-- Problem statement --
The word "컴포넌트가" may appear in lines of the data below. Say how many lines hold it, giving only the number.

-- Data in this exercise --
○ ○ ○ ○
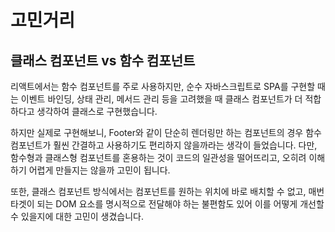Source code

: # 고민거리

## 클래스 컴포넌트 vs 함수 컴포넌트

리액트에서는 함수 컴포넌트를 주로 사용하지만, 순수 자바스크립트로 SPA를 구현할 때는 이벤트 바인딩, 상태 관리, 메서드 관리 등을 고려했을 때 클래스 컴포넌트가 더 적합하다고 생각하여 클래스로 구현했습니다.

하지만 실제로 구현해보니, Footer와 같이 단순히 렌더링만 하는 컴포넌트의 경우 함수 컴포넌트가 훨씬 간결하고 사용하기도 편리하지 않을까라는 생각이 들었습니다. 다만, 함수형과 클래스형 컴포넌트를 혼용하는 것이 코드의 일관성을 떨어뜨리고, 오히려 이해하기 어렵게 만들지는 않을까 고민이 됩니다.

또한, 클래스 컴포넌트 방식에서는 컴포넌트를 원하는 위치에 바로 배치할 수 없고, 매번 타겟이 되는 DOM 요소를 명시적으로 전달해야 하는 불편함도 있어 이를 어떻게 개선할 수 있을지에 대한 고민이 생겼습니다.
○ ○ ○ ○
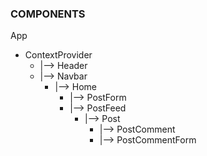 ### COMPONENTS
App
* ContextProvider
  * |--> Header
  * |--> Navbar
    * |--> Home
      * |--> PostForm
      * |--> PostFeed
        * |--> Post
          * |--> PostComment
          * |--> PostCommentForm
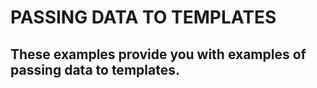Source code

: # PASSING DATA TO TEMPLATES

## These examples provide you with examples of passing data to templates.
○ ○ ○ ○
-- Exercise response --
2